Module 6 - Data Modeling

Data Modeling Overview

Definition:
- A technique for modeling data determining what data and relationships should be stored in a database.
- Graphical representation of a database, effectively communicating a database design.
Goals:
- Identify the facts to be stored in the database.
- Requires collaboration between client and analyst.
Process:
- Iterative, involving trial and revision.
- The data model serves as a working document.

Building Blocks of Data Modeling

Entity:
- A thing about which data is stored; the basic building block.
Attribute:
- Describes an entity; singular and unique within the model.
Relationship:
- Describes the linkage between two entities, defined by relationship descriptors:
  - 1:1 (one-to-one)
  - 1:m (one-to-many)
  - m:m (many-to-many)
Identifier:
- Uniquely distinguishes an instance of an entity.

Quality of Data Models

Well-formed Data Model:
- All construction rules are obeyed.
- No ambiguity is present.
- All entities, attributes, and relationships are defined.
- Names are meaningful and understood by the client.
High Fidelity Image:
- Accurately describes the real-world it represents.
- Relationships are correctly established.
- Completeness and understandability are key.
- The model must make sense to the client.

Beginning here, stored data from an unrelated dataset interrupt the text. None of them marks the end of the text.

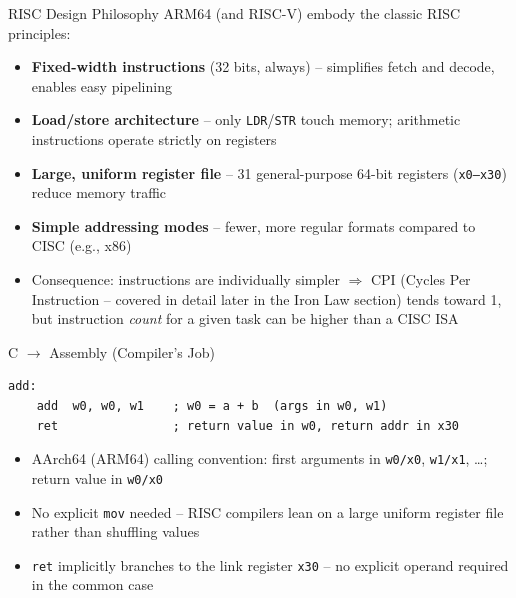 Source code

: \documentclass[10pt, aspectratio=169]{beamer}
\begin{document}
\begin{frame}{RISC Design Philosophy}
ARM64 (and RISC-V) embody the classic RISC principles:
\begin{itemize}
    \item \textbf{Fixed-width instructions} (32 bits, always) -- simplifies fetch and decode, enables easy pipelining
    \item \textbf{Load/store architecture} -- only \texttt{LDR}/\texttt{STR} touch memory; arithmetic instructions operate strictly on registers
    \item \textbf{Large, uniform register file} -- 31 general-purpose 64-bit registers (\texttt{x0--x30}) reduce memory traffic
    \item \textbf{Simple addressing modes} -- fewer, more regular formats compared to CISC (e.g., x86)
    \item Consequence: instructions are individually simpler $\Rightarrow$ CPI (Cycles Per Instruction -- covered in detail later in the Iron Law section) tends toward 1, but instruction \emph{count} for a given task can be higher than a CISC ISA
\end{itemize}
\end{frame}

\begin{frame}[fragile]{C $\rightarrow$ Assembly (Compiler's Job)}
\begin{lstlisting}
add:
    add  w0, w0, w1    ; w0 = a + b  (args in w0, w1)
    ret                ; return value in w0, return addr in x30
\end{lstlisting}
\begin{itemize}
    \item AArch64 (ARM64) calling convention: first arguments in \texttt{w0/x0}, \texttt{w1/x1}, \dots; return value in \texttt{w0/x0}
    \item No explicit \texttt{mov} needed -- RISC compilers lean on a large uniform register file rather than shuffling values
    \item \texttt{ret} implicitly branches to the link register \texttt{x30} -- no explicit operand required in the common case
\end{itemize}
\end{frame}
\end{document}
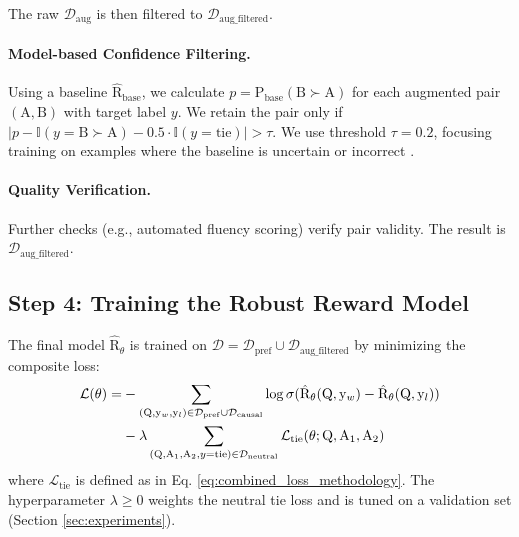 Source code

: The raw $\mathcal{D}_{\mathrm{aug}}$ is then filtered to $\mathcal{D}_{\mathrm{aug\_filtered}}$.

\paragraph{Model-based Confidence Filtering.} Using a baseline $\hat{\mathrm{R}}_{\mathrm{base}}$, we calculate $p = \mathrm{P}_{\mathrm{base}}(\mathrm{B} \succ \mathrm{A})$ for each augmented pair $(\mathrm{A}, \mathrm{B})$ with target label $y$. We retain the pair only if $|p - \mathbb{I}(y = \text{B} \succ \mathrm{A}) - 0.5 \cdot \mathbb{I}(y = \text{tie})| > \tau$. We use threshold $\tau=0.2$, focusing training on examples where the baseline is uncertain or incorrect \citep{liu2024rrm}.

\paragraph{Quality Verification.} Further checks (e.g., automated fluency scoring) verify pair validity. The result is $\mathcal{D}_{\mathrm{aug\_filtered}}$.

\subsection{Step 4: Training the Robust Reward Model}
\label{subsec:training_appendix} 

The final model $\hat{\mathrm{R}}_\theta$ is trained on $\mathcal{D} = \mathcal{D}_{\mathrm{pref}} \cup \mathcal{D}_{\mathrm{aug\_filtered}}$ by minimizing the composite loss:
\begin{align}
\mathcal{L}(\theta) = &- \sum_{(\mathrm{Q}, \mathrm{y}_w, \mathrm{y}_l) \in \mathcal{D}_{\mathrm{pref}} \cup \mathcal{D}_{\mathrm{causal}}} \log \sigmoid(\hat{\mathrm{R}}_\theta(\mathrm{Q}, \mathrm{y}_w) - \hat{\mathrm{R}}_\theta(\mathrm{Q}, \mathrm{y}_l)) \nonumber \\
&- \lambda \sum_{(\mathrm{Q}, \mathrm{A}_1, \mathrm{A}_2, y=\text{tie})\in \mathcal{D}_{\mathrm{neutral}}} \mathcal{L}_{\mathrm{tie}}(\theta; \mathrm{Q}, \mathrm{A}_1, \mathrm{A}_2)
\label{eq:combined_loss_appendix}
\end{align}
where $\mathcal{L}_{\mathrm{tie}}$ is defined as in Eq. \ref{eq:combined_loss_methodology}. The hyperparameter $\lambda \ge 0$ weights the neutral tie loss and is tuned on a validation set (Section \ref{sec:experiments}).
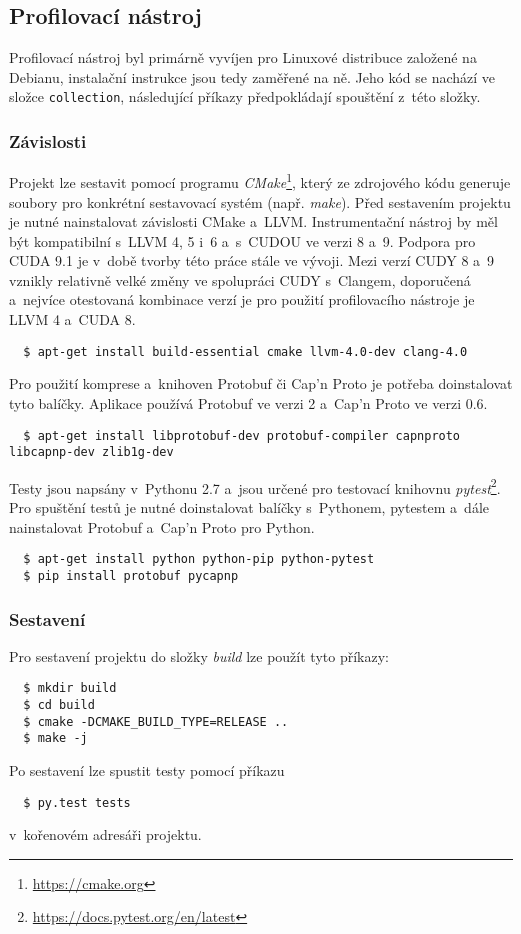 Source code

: \subsection{Profilovací nástroj}
Profilovací nástroj byl primárně vyvíjen pro Linuxové distribuce založené na Debianu, instalační instrukce jsou tedy zaměřené na ně. Jeho kód se nachází ve složce \texttt{collection}, následující příkazy předpokládají spouštění z~této složky. 

\subsubsection{Závislosti}
Projekt lze sestavit pomocí programu \emph{CMake}\footnote{\url{https://cmake.org}}, který ze zdrojového kódu generuje soubory pro konkrétní sestavovací systém (např. \emph{make}). Před sestavením projektu je nutné nainstalovat závislosti CMake a~LLVM. Instrumentační nástroj by měl být kompatibilní s~LLVM 4, 5 i~6 a~s~CUDOU ve verzi 8 a~9. Podpora pro CUDA 9.1 je v~době tvorby této práce stále ve vývoji.
Mezi verzí CUDY 8 a~9 vznikly relativně velké změny ve spolupráci CUDY s~Clangem, doporučená a~nejvíce otestovaná kombinace verzí je pro použití profilovacího nástroje je LLVM 4 a~CUDA 8.
\begin{verbatim}
  $ apt-get install build-essential cmake llvm-4.0-dev clang-4.0
\end{verbatim}
Pro použití komprese a~knihoven Protobuf či Cap'n Proto je potřeba doinstalovat tyto balíčky. Aplikace používá Protobuf ve verzi 2 a~Cap'n Proto ve verzi 0.6.
\begin{verbatim}
  $ apt-get install libprotobuf-dev protobuf-compiler capnproto libcapnp-dev zlib1g-dev
\end{verbatim}
Testy jsou napsány v~Pythonu 2.7 a~jsou určené pro testovací knihovnu \emph{pytest}\footnote{\url{https://docs.pytest.org/en/latest}}. Pro spuštění testů je nutné doinstalovat balíčky s~Pythonem, pytestem a~dále nainstalovat Protobuf a~Cap'n Proto pro Python.
\begin{verbatim}
  $ apt-get install python python-pip python-pytest
  $ pip install protobuf pycapnp
\end{verbatim}

\subsubsection{Sestavení}
Pro sestavení projektu do složky \emph{build} lze použít tyto příkazy:

\begin{verbatim}
  $ mkdir build
  $ cd build
  $ cmake -DCMAKE_BUILD_TYPE=RELEASE ..
  $ make -j
\end{verbatim}
Po sestavení lze spustit testy pomocí příkazu
\begin{verbatim}
  $ py.test tests
\end{verbatim}
v~kořenovém adresáři projektu.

Quality Improvement Considerations

Assess:
- Level of detail of the model.
- All exceptions must be handled.
- Overall accuracy of the model.

Modality & Cardinality

Modality:
- Also known as optionality; defines the minimum number of instances in a relationship.
Cardinality:
- Indicates the range of instances in a relationship.
- Links with modality.
Cardinality Examples:
- 0,1: Optional (zero or one instances)
- 0,n: Zero or many instances
- 1,1: Mandatory (exactly one instance)

Types of Entities

Independent:
- Can stand alone; often prominent in the client's mind.
Dependent:
- Relies on another entity for existence and identification.
- Can become independent with an arbitrary identifier.
Associative:
- Results from m:m relationships; holds current or historical data.
Aggregate:
- Formed from multiple entities with a common prefix or suffix.
Subordinate:
- Entity data that varies among instances.

Generalization

Describes a relationship between more general and more specific elements.
- For each subtype, the primary key must represent the supertype's key as a foreign key.

UML Aggregation Concepts

Aggregation:
- A part-whole relationship.
- Shared Aggregation:
  - Enables multiple entities to own the same entity.
- Composite Aggregation:
  - One entity exclusively owns the other.

Hints on Data Modeling

The model may expand and contract; include identifiers when necessary.
Ensure identifiers have a singular purpose—identification.
Create attributes when instance ordering is required.
Choose names carefully; be aware of synonyms and homonyms.
Maintain clarity by labeling relationships and ensuring data model accuracy.

Meaningful vs Non-Meaningful Identifiers

Meaningful Identifiers:
- Draw inferences about entity attributes; can be recognizable.
- Advantages: Easy to remember;
- Disadvantages: Can lead to identifier exhaustion as realities change.
Non-Meaningful Identifiers:
- Serve the sole purpose of uniquely identifying the entity; avoid data management issues.
- Attributes describe characteristics of the entity.

Key Takeaways

A high-fidelity data model handles all exceptions.
Identifiers only need to distinguish an instance.
Data modeling skills develop over time.